When Leo Tolstoy wrote the first line of his classic novel Anna Karenina—“All happy families are like one another; each unhappy family is unhappy in its own way”—he probably never thought it would apply to gut microbiomes.
But researchers from University of Washington (USA) and Oregon State University (USA) recently put forward the “Anna Karenina principle” as a way of explaining what might happen when microbial communities in many different environments are subject to perturbation: random variation may occur in microbiota community composition—and compared to baseline, the microbiota may become more varied and unstable.
“Anna Karenina effects”, as the authors call them, could be commonly observed when a host is confronted with a stressor that reduces its ability to regulate microbiota composition; furthermore, these effects are often associated with a decline in host health. So while microbiomes of healthy hosts may all look similar, microbiomes of unhealthy hosts may end up looking very different from one another.
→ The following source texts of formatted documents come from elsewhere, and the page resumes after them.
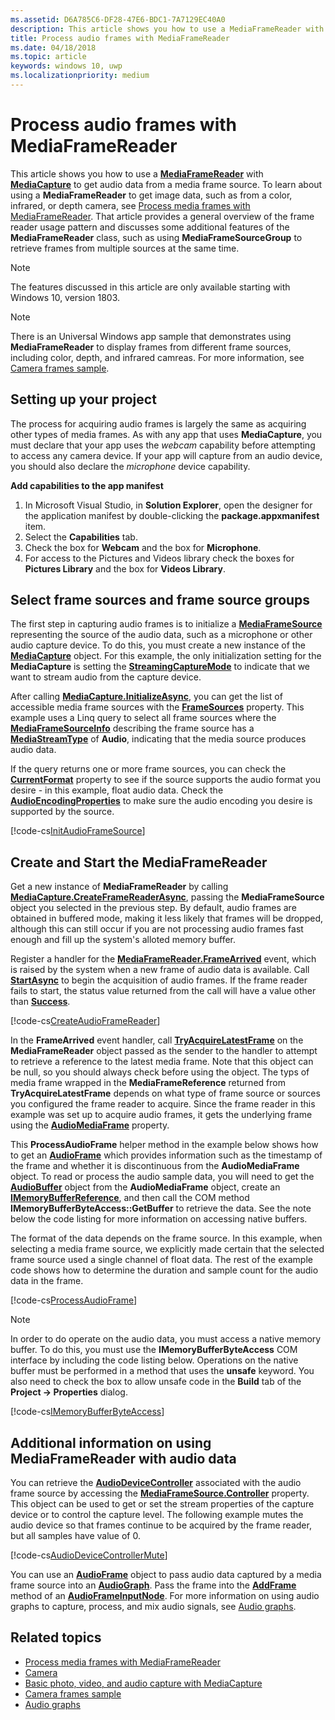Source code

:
 ```yaml
---
ms.assetid: D6A785C6-DF28-47E6-BDC1-7A7129EC40A0
description: This article shows you how to use a MediaFrameReader with MediaCapture to get AudioFrames containing audio data from a capture source.
title: Process audio frames with MediaFrameReader
ms.date: 04/18/2018
ms.topic: article
keywords: windows 10, uwp
ms.localizationpriority: medium
---
```

# Process audio frames with MediaFrameReader

This article shows you how to use a [**MediaFrameReader**](https://docs.microsoft.com/uwp/api/Windows.Media.Capture.Frames.MediaFrameReader) with [**MediaCapture**](https://docs.microsoft.com/uwp/api/Windows.Media.Capture.MediaCapture) to get audio data from a media frame source. To learn about using a **MediaFrameReader** to get image data, such as from a color, infrared, or depth camera, see [Process media frames with MediaFrameReader](process-media-frames-with-mediaframereader.md). That article provides a general overview of the frame reader usage pattern and discusses some additional features of the **MediaFrameReader** class, such as using **MediaFrameSourceGroup** to retrieve frames from multiple sources at the same time. 

> [!NOTE] 
> The features discussed in this article are only available starting with Windows 10, version 1803.

> [!NOTE] 
> There is an Universal Windows app sample that demonstrates using **MediaFrameReader** to display frames from different frame sources, including color, depth, and infrared camreas. For more information, see [Camera frames sample](https://github.com/Microsoft/Windows-universal-samples/tree/master/Samples/CameraFrames).

## Setting up your project
The process for acquiring audio frames is largely the same as acquiring other types of media frames. As with any app that uses **MediaCapture**, you must declare that your app uses the *webcam* capability before attempting to access any camera device. If your app will capture from an audio device, you should also declare the *microphone* device capability. 

**Add capabilities to the app manifest**

1.  In Microsoft Visual Studio, in **Solution Explorer**, open the designer for the application manifest by double-clicking the **package.appxmanifest** item.
2.  Select the **Capabilities** tab.
3.  Check the box for **Webcam** and the box for **Microphone**.
4.  For access to the Pictures and Videos library check the boxes for **Pictures Library** and the box for **Videos Library**.



## Select frame sources and frame source groups

The first step in capturing audio frames is to initialize a [**MediaFrameSource**](https://docs.microsoft.com/uwp/api/Windows.Media.Capture.Frames.MediaFrameSource) representing the source of the audio data, such as a microphone or other audio capture device. To do this, you must create a new instance of the [**MediaCapture**](https://docs.microsoft.com/uwp/api/Windows.Media.Capture.MediaCapture) object. For this example, the only initialization setting for the **MediaCapture** is setting the [**StreamingCaptureMode**](https://docs.microsoft.com/uwp/api/windows.media.capture.mediacaptureinitializationsettings.streamingcapturemode) to indicate that we want to stream audio from the capture device. 

After calling [**MediaCapture.InitializeAsync**](https://docs.microsoft.com/uwp/api/windows.media.capture.mediacapture.initializeasync), you can get the list of accessible media frame sources with the [**FrameSources**](https://docs.microsoft.com/uwp/api/windows.media.capture.mediacapture.framesources) property. This example uses a Linq query to select all frame sources where the [**MediaFrameSourceInfo**](https://docs.microsoft.com/uwp/api/windows.media.capture.frames.mediaframesourceinfo) describing the frame source has a  [**MediaStreamType**](https://docs.microsoft.com/uwp/api/windows.media.capture.frames.mediaframesourceinfo.mediastreamtype) of **Audio**, indicating that the media source produces audio data.

If the query returns one or more frame sources, you can check the [**CurrentFormat**](https://docs.microsoft.com/uwp/api/windows.media.capture.frames.mediaframesource.currentformat) property to see if the source supports the audio format you desire - in this example, float audio data. Check the [**AudioEncodingProperties**](https://docs.microsoft.com/uwp/api/windows.media.capture.frames.mediaframeformat.audioencodingproperties) to make sure the audio encoding you desire is supported by the source.

[!code-cs[InitAudioFrameSource](./code/Frames_Win10/Frames_Win10/MainPage.xaml.cs#SnippetInitAudioFrameSource)]

## Create and Start the MediaFrameReader

Get a new instance of **MediaFrameReader** by calling [**MediaCapture.CreateFrameReaderAsync**](https://docs.microsoft.com/uwp/api/windows.media.capture.mediacapture.createframereaderasync#Windows_Media_Capture_MediaCapture_CreateFrameReaderAsync_Windows_Media_Capture_Frames_MediaFrameSource_), passing the **MediaFrameSource** object you selected in the previous step. By default, audio frames are obtained in buffered mode, making it less likely that frames will be dropped, although this can still occur if you are not processing audio frames fast enough and fill up the system's alloted memory buffer.

Register a handler for the [**MediaFrameReader.FrameArrived**](https://docs.microsoft.com/uwp/api/windows.media.capture.frames.mediaframereader.framearrived) event, which is raised by the system when a new frame of audio data is available. Call [**StartAsync**](https://docs.microsoft.com/uwp/api/windows.media.capture.frames.mediaframereader.startasync) to begin the acquisition of audio frames. If the frame reader fails to start, the status value returned from the call will have a value other than [**Success**](https://docs.microsoft.com/uwp/api/windows.media.capture.frames.mediaframereaderstartstatus).

[!code-cs[CreateAudioFrameReader](./code/Frames_Win10/Frames_Win10/MainPage.xaml.cs#SnippetCreateAudioFrameReader)]

In the **FrameArrived** event handler, call [**TryAcquireLatestFrame**](https://docs.microsoft.com/uwp/api/windows.media.capture.frames.mediaframereader.tryacquirelatestframe) on the **MediaFrameReader** object passed as the sender to the handler to attempt to retrieve a reference to the latest media frame. Note that this object can be null, so you should always check before using the object. The typs of media frame wrapped in the **MediaFrameReference** returned from **TryAcquireLatestFrame** depends on what type of frame source or sources you configured the frame reader to acquire. Since the frame reader in this example was set up to acquire audio frames, it gets the underlying frame using the [**AudioMediaFrame**](https://docs.microsoft.com/uwp/api/windows.media.capture.frames.mediaframereference.audiomediaframe) property. 

This **ProcessAudioFrame** helper method in the example below shows how to get an [**AudioFrame**](https://docs.microsoft.com/uwp/api/windows.media.audioframe) which provides information such as the timestamp of the frame and whether it is discontinuous from the **AudioMediaFrame** object. To read or process the audio sample data, you will need to get the [**AudioBuffer**](https://docs.microsoft.com/uwp/api/windows.media.audiobuffer) object from the **AudioMediaFrame** object, create an [**IMemoryBufferReference**](https://docs.microsoft.com/uwp/api/windows.foundation.imemorybufferreference), and then call the COM method **IMemoryBufferByteAccess::GetBuffer** to retrieve the data. See the note below the code listing for more information on accessing native buffers.

The format of the data depends on the frame source. In this example, when selecting a media frame source, we explicitly made certain that the selected frame source used a single channel of float data. The rest of the example code shows how to determine the duration and sample count for the audio data in the frame.  

[!code-cs[ProcessAudioFrame](./code/Frames_Win10/Frames_Win10/MainPage.xaml.cs#SnippetProcessAudioFrame)]

> [!NOTE] 
> In order to do operate on the audio data, you must access a native memory buffer. To do this, you must use the **IMemoryBufferByteAccess** COM interface by including the code listing below. Operations on the native buffer must be performed in a method that uses the **unsafe** keyword. You also need to check the box to allow unsafe code in the **Build** tab of the **Project -> Properties** dialog.

[!code-cs[IMemoryBufferByteAccess](./code/Frames_Win10/Frames_Win10/FrameRenderer.cs#SnippetIMemoryBufferByteAccess)]

## Additional information on using MediaFrameReader with audio data

You can retrieve the [**AudioDeviceController**](https://docs.microsoft.com/uwp/api/Windows.Media.Devices.AudioDeviceController) associated with the audio frame source by accessing the [**MediaFrameSource.Controller**](https://docs.microsoft.com/uwp/api/windows.media.capture.frames.mediaframesource.controller) property. This object can be used to get or set the stream properties of the capture device or to control the capture level. The following example mutes the audio device so that frames continue to be acquired by the frame reader, but all samples have value of 0.

[!code-cs[AudioDeviceControllerMute](./code/Frames_Win10/Frames_Win10/MainPage.xaml.cs#SnippetAudioDeviceControllerMute)]

You can use an [**AudioFrame**](https://docs.microsoft.com/uwp/api/windows.media.audioframe) object to pass audio data captured by a media frame source into an [**AudioGraph**](https://docs.microsoft.com/uwp/api/windows.media.audio.audiograph). Pass the frame into the [**AddFrame**](https://docs.microsoft.com/uwp/api/windows.media.audio.audioframeinputnode.addframe) method of an [**AudioFrameInputNode**](https://docs.microsoft.com/uwp/api/windows.media.audio.audioframeinputnode). For more information on using audio graphs to capture, process, and mix audio signals, see [Audio graphs](audio-graphs.md).

## Related topics

* [Process media frames with MediaFrameReader](process-media-frames-with-mediaframereader.md)
* [Camera](camera.md)
* [Basic photo, video, and audio capture with MediaCapture](basic-photo-video-and-audio-capture-with-MediaCapture.md)
* [Camera frames sample](https://github.com/Microsoft/Windows-universal-samples/tree/master/Samples/CameraFrames)
* [Audio graphs](audio-graphs.md)
 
In a Perspective published in Nature Microbiology, Jesse Zaneveld, Ryan McMinds, and Rebecca Vega Thurber cite evidence for Anna Karenina effects in diverse systems, from the microbiome of corals to that of the human upper respiratory tract. When it comes to the authors’ own work on corals, they found stressors including overfishing and nutrient pollution may allow random changes to occur in the coral surface microbiome, allowing algal competitors to flourish and ultimately reducing the growth of corals or killing them altogether.
Zaneveld, et al. write: “Rather than shift the microbiome to a new discrete configuration, producing clusters, these stressors allow the microbiomes of stressed individuals to take on a wider range of possible configurations than healthy controls, producing a constrained ‘core’ of control microbiomes surrounded by a large ‘halo’ or ‘smear’ of stressed or diseased microbiomes.”
Applied to the gut microbiota, the principle may lend unique interpretations to previous studies and provide a useful framework for interpreting future studies. To wit: what would it mean for research on gut microbiota if every dysbiosis were slightly different?
Numerous studies have linked ulcerative colitis with gut microbiota composition, for example, with identification of species that are depleted or enriched in the disease state; however, so far a specific biomarker has not been identified. If the Anna Karenina principle indeed applies in this disease state, scientists may never find a stable dysbiosis associated with ulcerative colitis. Random gut microbiota changes in response to disease-related factors could mean many different configurations are associated with the disease state, and therefore, identification of a highly sensitive and specific gut microbial biomarker of disease may prove difficult. Also, interventions aimed at modulating the gut microbiome in ulcerative colitis in a specific way would be met with varying success.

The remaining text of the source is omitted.